Missiles Rain on Dubai, No One Dies... In India, a Kid Falls Through a Bus Floor and Dies, 15 Workers Died in Blast, So on

SIBY JEYYA

Here’s something that should make all of us uncomfortable.


One city endured over 400 missiles and drones in a single night. The death toll? Zero. A handful of minor injuries. Systems worked. Preparedness mattered. Accountability existed.


Now look at us.

No missiles. No air raids. No battlefield. And yet — 15 workers gone in Nagpur. Seventeen others were injured. A 7-year-old girl in aligarh fell through a collapsing bus floor and lost her life. Not in war. Not in chaos. Just another day.


Let that sink in.

This isn’t about comparing countries. It’s about confronting priorities.


We explode with outrage when global conflicts dominate the headlines. We debate geopolitics. We pick sides. We trend hashtags. But when workers die because safety protocols failed? When does infrastructure collapse under everyday neglect? Silence. A few days of headlines. Then we move on.


Why?

Because war feels dramatic. Negligence feels routine.

But routine negligence is deadlier than rockets.

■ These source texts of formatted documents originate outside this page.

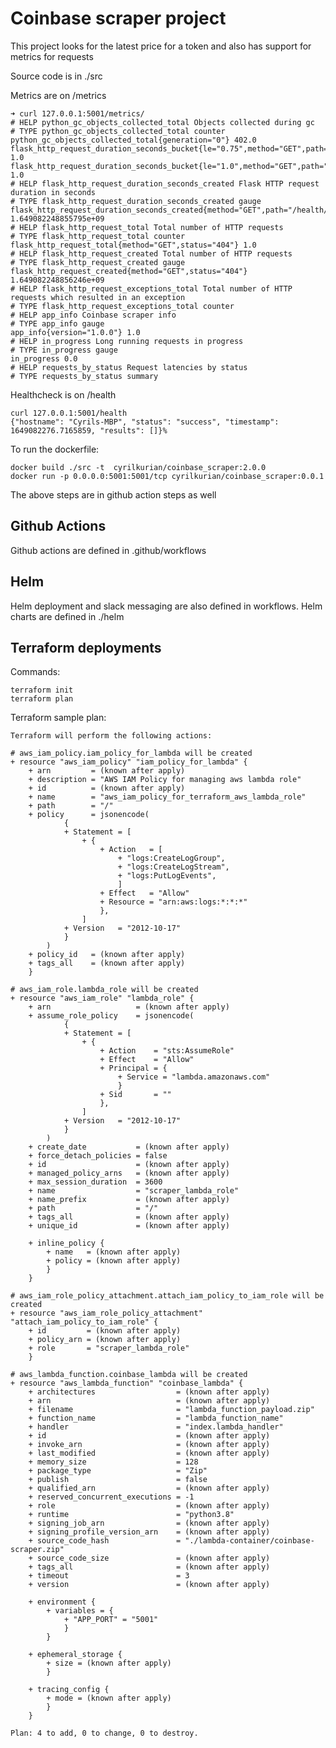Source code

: # Coinbase scraper project

This project looks for the latest price for a token and also has support for metrics for requests

Source code is in ./src

Metrics are on /metrics

    ➜ curl 127.0.0.1:5001/metrics/
    # HELP python_gc_objects_collected_total Objects collected during gc
    # TYPE python_gc_objects_collected_total counter
    python_gc_objects_collected_total{generation="0"} 402.0
    flask_http_request_duration_seconds_bucket{le="0.75",method="GET",path="/metrics",status="308"} 1.0
    flask_http_request_duration_seconds_bucket{le="1.0",method="GET",path="/metrics",status="308"} 1.0
    # HELP flask_http_request_duration_seconds_created Flask HTTP request duration in seconds
    # TYPE flask_http_request_duration_seconds_created gauge
    flask_http_request_duration_seconds_created{method="GET",path="/health/",status="404"} 1.649082248855795e+09
    # HELP flask_http_request_total Total number of HTTP requests
    # TYPE flask_http_request_total counter
    flask_http_request_total{method="GET",status="404"} 1.0
    # HELP flask_http_request_created Total number of HTTP requests
    # TYPE flask_http_request_created gauge
    flask_http_request_created{method="GET",status="404"} 1.649082248856246e+09
    # HELP flask_http_request_exceptions_total Total number of HTTP requests which resulted in an exception
    # TYPE flask_http_request_exceptions_total counter
    # HELP app_info Coinbase scraper info
    # TYPE app_info gauge
    app_info{version="1.0.0"} 1.0
    # HELP in_progress Long running requests in progress
    # TYPE in_progress gauge
    in_progress 0.0
    # HELP requests_by_status Request latencies by status
    # TYPE requests_by_status summary





Healthcheck is on /health

    curl 127.0.0.1:5001/health
    {"hostname": "Cyrils-MBP", "status": "success", "timestamp": 1649082276.7165859, "results": []}%

To run the dockerfile:

    docker build ./src -t  cyrilkurian/coinbase_scraper:2.0.0
    docker run -p 0.0.0.0:5001:5001/tcp cyrilkurian/coinbase_scraper:0.0.1

The above steps are in github action steps as well

## Github Actions
Github actions are defined in .github/workflows

## Helm
Helm deployment and slack messaging are also defined in workflows.
Helm charts are defined in ./helm


## Terraform deployments

Commands:

    terraform init
    terraform plan

Terraform sample plan:

    Terraform will perform the following actions:

    # aws_iam_policy.iam_policy_for_lambda will be created
    + resource "aws_iam_policy" "iam_policy_for_lambda" {
        + arn         = (known after apply)
        + description = "AWS IAM Policy for managing aws lambda role"
        + id          = (known after apply)
        + name        = "aws_iam_policy_for_terraform_aws_lambda_role"
        + path        = "/"
        + policy      = jsonencode(
                {
                + Statement = [
                    + {
                        + Action   = [
                            + "logs:CreateLogGroup",
                            + "logs:CreateLogStream",
                            + "logs:PutLogEvents",
                            ]
                        + Effect   = "Allow"
                        + Resource = "arn:aws:logs:*:*:*"
                        },
                    ]
                + Version   = "2012-10-17"
                }
            )
        + policy_id   = (known after apply)
        + tags_all    = (known after apply)
        }

    # aws_iam_role.lambda_role will be created
    + resource "aws_iam_role" "lambda_role" {
        + arn                   = (known after apply)
        + assume_role_policy    = jsonencode(
                {
                + Statement = [
                    + {
                        + Action    = "sts:AssumeRole"
                        + Effect    = "Allow"
                        + Principal = {
                            + Service = "lambda.amazonaws.com"
                            }
                        + Sid       = ""
                        },
                    ]
                + Version   = "2012-10-17"
                }
            )
        + create_date           = (known after apply)
        + force_detach_policies = false
        + id                    = (known after apply)
        + managed_policy_arns   = (known after apply)
        + max_session_duration  = 3600
        + name                  = "scraper_lambda_role"
        + name_prefix           = (known after apply)
        + path                  = "/"
        + tags_all              = (known after apply)
        + unique_id             = (known after apply)

        + inline_policy {
            + name   = (known after apply)
            + policy = (known after apply)
            }
        }

    # aws_iam_role_policy_attachment.attach_iam_policy_to_iam_role will be created
    + resource "aws_iam_role_policy_attachment" "attach_iam_policy_to_iam_role" {
        + id         = (known after apply)
        + policy_arn = (known after apply)
        + role       = "scraper_lambda_role"
        }

    # aws_lambda_function.coinbase_lambda will be created
    + resource "aws_lambda_function" "coinbase_lambda" {
        + architectures                  = (known after apply)
        + arn                            = (known after apply)
        + filename                       = "lambda_function_payload.zip"
        + function_name                  = "lambda_function_name"
        + handler                        = "index.lambda_handler"
        + id                             = (known after apply)
        + invoke_arn                     = (known after apply)
        + last_modified                  = (known after apply)
        + memory_size                    = 128
        + package_type                   = "Zip"
        + publish                        = false
        + qualified_arn                  = (known after apply)
        + reserved_concurrent_executions = -1
        + role                           = (known after apply)
        + runtime                        = "python3.8"
        + signing_job_arn                = (known after apply)
        + signing_profile_version_arn    = (known after apply)
        + source_code_hash               = "./lambda-container/coinbase-scraper.zip"
        + source_code_size               = (known after apply)
        + tags_all                       = (known after apply)
        + timeout                        = 3
        + version                        = (known after apply)

        + environment {
            + variables = {
                + "APP_PORT" = "5001"
                }
            }

        + ephemeral_storage {
            + size = (known after apply)
            }

        + tracing_config {
            + mode = (known after apply)
            }
        }

    Plan: 4 to add, 0 to change, 0 to destroy.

Safety isn’t just missile defense systems and military shields. It’s factory inspections. It’s road quality. It’s bus maintenance. It’s governance that treats human life as non-negotiable.


If a city can prepare for 400 incoming threats, surely we can prepare for basic workplace safety.

If we can demand accountability abroad, we can demand it at home.

Human life does not become more valuable because it is lost in war. A worker was crushed on-site. A child failed by infrastructure. Their lives carry the same weight.


The question isn’t whether we care about global conflicts.


The real question is:
Why don’t we care enough about preventable deaths next door?